* _WORK REQUEST_:
The word "reflects": say how many lines of the data below contain it, and give the number alone.

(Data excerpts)
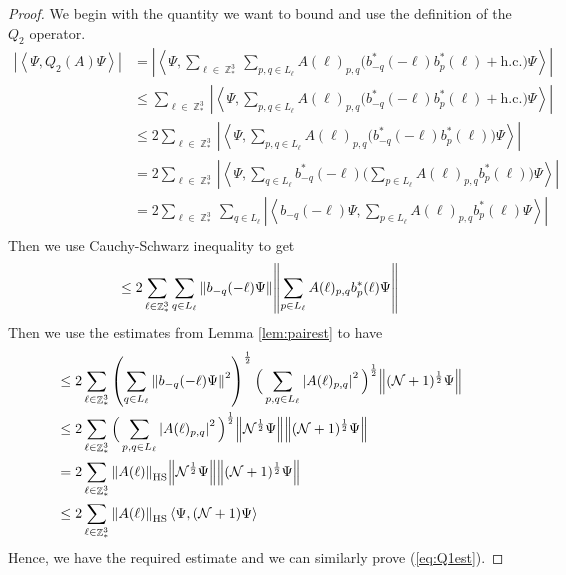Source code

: \documentclass[sn-mathphys, Numbered ,a4paper]{sn-jnl}%
\DeclareMathOperator{\Z}{\mathbb{Z}}
\newcommand{\half}{\frac{1}{2}}
\newcommand{\eva}[1]{\left\langle #1 \right\rangle}
\theoremstyle{plain}
\theoremstyle{definition}
\theoremstyle{remark}
\theoremstyle{plain}
\theoremstyle{definition}
\theoremstyle{remark}
\begin{document}
\begin{proof}
    We begin with the quantity we want to bound and use the definition of the $Q_2$ operator.
    \begin{align}
        |\eva{\Psi,Q_2(A)\Psi}|&=\left|\eva{\Psi,\sum\limits_{\ell\in \Z^3_*}\sum\limits_{p,q\in L_{\ell}}A(\ell)_{p,q}\big(b_{-q}^*(-\ell)b_p^*(\ell)+\mathrm{h.c.}\big)\Psi}\right|\nonumber \\
        &\leq \sum\limits_{\ell\in \Z^3_*}\left|\eva{\Psi,\sum\limits_{p,q\in L_{\ell}}A(\ell)_{p,q}\big(b_{-q}^*(-\ell)b_p^*(\ell)+\mathrm{h.c.}\big)\Psi}\right|\nonumber\\
        &\leq 2\sum\limits_{\ell\in \Z^3_*}\left|\eva{\Psi,\sum\limits_{p,q\in L_{\ell}}A(\ell)_{p,q}\big(b_{-q}^*(-\ell)b_p^*(\ell)\big)\Psi}\right|\nonumber\\
        &=2\sum\limits_{\ell\in \Z^3_*}\left|\eva{\Psi,\sum\limits_{q\in L_{\ell}}b^*_{-q}(-\ell)\Big(\sum\limits_{p\in L_{\ell}}A(\ell)_{p,q}b_p^*(\ell)\Big)\Psi}\right|\nonumber\\
        &=2\sum\limits_{\ell\in \Z^3_*}\sum\limits_{q\in L_{\ell}}\left|\eva{b_{-q}(-\ell)\Psi,\sum\limits_{p\in L_{\ell}}A(\ell)_{p,q}b_p^*(\ell) \Psi}\right|\nonumber\\
    \end{align}
    Then we use Cauchy-Schwarz inequality to get
    \begin{equation}
        \leq 2\sum\limits_{\ell\in \Z^3_*}\sum\limits_{q\in L_{\ell}} \norm{b_{-q}(-\ell)\Psi}\norm{\sum\limits_{p\in L_{\ell}} A(\ell)_{p,q}b^*_{p}(\ell)\Psi}
    \end{equation}
    Then we use the estimates from Lemma \ref{lem:pairest} to have
    \begin{align}
        &\leq 2\sum\limits_{\ell\in \Z^3_*} \left(\sum\limits_{q\in L_{\ell}} \norm{b_{-q}(-\ell)\Psi}^2\right)^\half \Big(\sum\limits_{p,q\in L_{\ell}}\left|A(\ell)_{p,q}\right|^2\Big)^\half \norm{(\mathcal{N}+1)^\half \Psi}\nonumber\\
        &\leq 2\sum\limits_{\ell\in \Z^3_*} \Big(\sum\limits_{p,q\in L_{\ell}}\left|A(\ell)_{p,q}\right|^2\Big)^\half \norm{\mathcal{N}^\half \Psi}\norm{(\mathcal{N}+1)^\half \Psi}\nonumber\\
        &= 2\sum\limits_{\ell\in \Z^3_*}\norm{A(\ell)}_{\mathrm{HS}}\norm{\mathcal{N}^\half \Psi}\norm{(\mathcal{N}+1)^\half \Psi}\nonumber\\
        &\leq 2\sum\limits_{\ell\in \Z^3_*}\norm{A(\ell)}_{\mathrm{HS}}\eva{\Psi,(\mathcal{N}+1) \Psi}
    \end{align}
    Hence, we have the required estimate and we can similarly prove (\ref{eq:Q1est}). 
\end{proof}
\end{document}
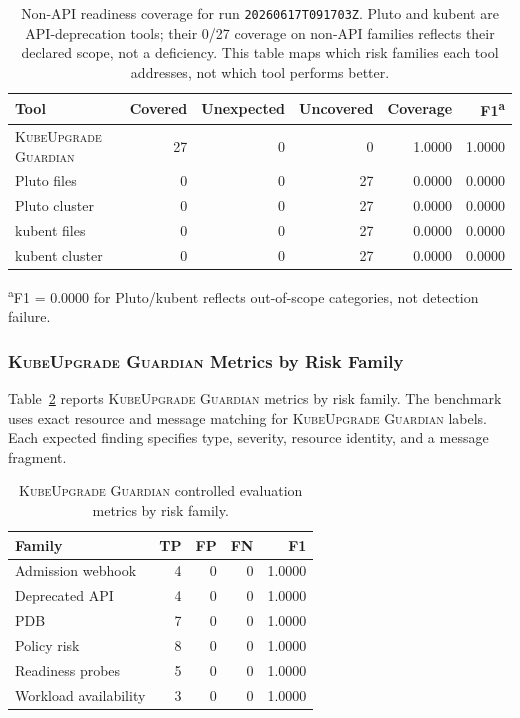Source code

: \documentclass[10pt,journal]{IEEEtran}
\newcommand{\tool}{\textsc{KubeUpgrade Guardian}}
\newcommand{\code}[1]{\texttt{#1}}
\begin{document}
\begin{table}[t]
  \centering
  \caption{Non-API readiness coverage for run \code{20260617T091703Z}. Pluto and kubent are API-deprecation tools; their 0/27 coverage on non-API families reflects their declared scope, not a deficiency. This table maps which risk families each tool addresses, not which tool performs better.}
  \label{tab:non-api-coverage}
  \begin{tabular}{lrrrrr}
    \toprule
    Tool & Covered & Unexpected & Uncovered & Coverage & F1\textsuperscript{a} \\
    \midrule
    \tool{} & 27 & 0 & 0 & 1.0000 & 1.0000 \\
    Pluto files & 0 & 0 & 27 & 0.0000 & 0.0000 \\
    Pluto cluster & 0 & 0 & 27 & 0.0000 & 0.0000 \\
    kubent files & 0 & 0 & 27 & 0.0000 & 0.0000 \\
    kubent cluster & 0 & 0 & 27 & 0.0000 & 0.0000 \\
    \bottomrule
  \end{tabular}
  \vspace{0.25em}

  \footnotesize{\textsuperscript{a}F1 = 0.0000 for Pluto/kubent reflects out-of-scope categories, not detection failure.}
\end{table}

\subsubsection*{\tool{} Metrics by Risk Family}
Table~\ref{tab:controlled-family} reports \tool{} metrics by risk family. The benchmark uses exact resource and message matching for \tool{} labels. Each expected finding specifies type, severity, resource identity, and a message fragment.

\begin{table}[t]
  \centering
  \caption{\tool{} controlled evaluation metrics by risk family.}
  \label{tab:controlled-family}
  \begin{tabular}{lrrrr}
    \toprule
    Family & TP & FP & FN & F1 \\
    \midrule
    Admission webhook & 4 & 0 & 0 & 1.0000 \\
    Deprecated API & 4 & 0 & 0 & 1.0000 \\
    PDB & 7 & 0 & 0 & 1.0000 \\
    Policy risk & 8 & 0 & 0 & 1.0000 \\
    Readiness probes & 5 & 0 & 0 & 1.0000 \\
    Workload availability & 3 & 0 & 0 & 1.0000 \\
    \bottomrule
  \end{tabular}
\end{table}
\end{document}
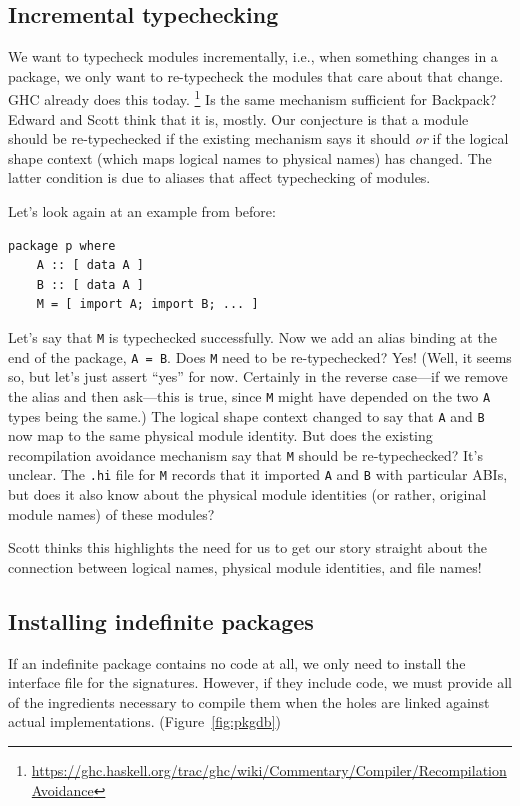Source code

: \documentclass{article}
\begin{document}
\subsection{Incremental typechecking}
We want to typecheck modules incrementally, i.e., when something changes in
a package, we only want to re-typecheck the modules that care about that
change. GHC already does this today.%
\footnote{\url{https://ghc.haskell.org/trac/ghc/wiki/Commentary/Compiler/RecompilationAvoidance}}
Is the same mechanism sufficient for Backpack? Edward and Scott think that it
is, mostly. Our conjecture is that a module should be re-typechecked if the
existing mechanism says it should \emph{or} if the logical shape
context (which maps logical names to physical names) has changed. The latter
condition is due to aliases that affect typechecking of modules.

Let's look again at an example from before:
\begin{verbatim}
package p where
    A :: [ data A ]
    B :: [ data A ]
    M = [ import A; import B; ... ]
\end{verbatim}
Let's say that \verb|M| is typechecked successfully. Now we add an alias binding
at the end of the package, \verb|A = B|. Does \verb|M| need to be
re-typechecked? Yes! (Well, it seems so, but let's just assert ``yes'' for now.
Certainly in the reverse case---if we remove the alias and then ask---this
is true, since \verb|M| might have depended on the two \verb|A| types
being the same.)
The logical shape context changed to say that \verb|A| and
\verb|B| now map to the same physical module identity. But does the existing
recompilation avoidance mechanism say that \verb|M| should be re-typechecked?
It's unclear. The \verb|.hi| file for \verb|M| records that it imported \verb|A| and
\verb|B| with particular ABIs, but does it also know about the physical module
identities (or rather, original module names) of these modules?

Scott thinks this highlights the need for us to get our story straight about
the connection between logical names, physical module identities, and file
names!


\subsection{Installing indefinite packages}\label{sec:installing-indefinite}

If an indefinite package contains no code at all, we only need
to install the interface file for the signatures.  However, if
they include code, we must provide all of the
ingredients necessary to compile them when the holes are linked against
actual implementations.  (Figure~\ref{fig:pkgdb})
\end{document}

* _YOUR RESPONSE_:
2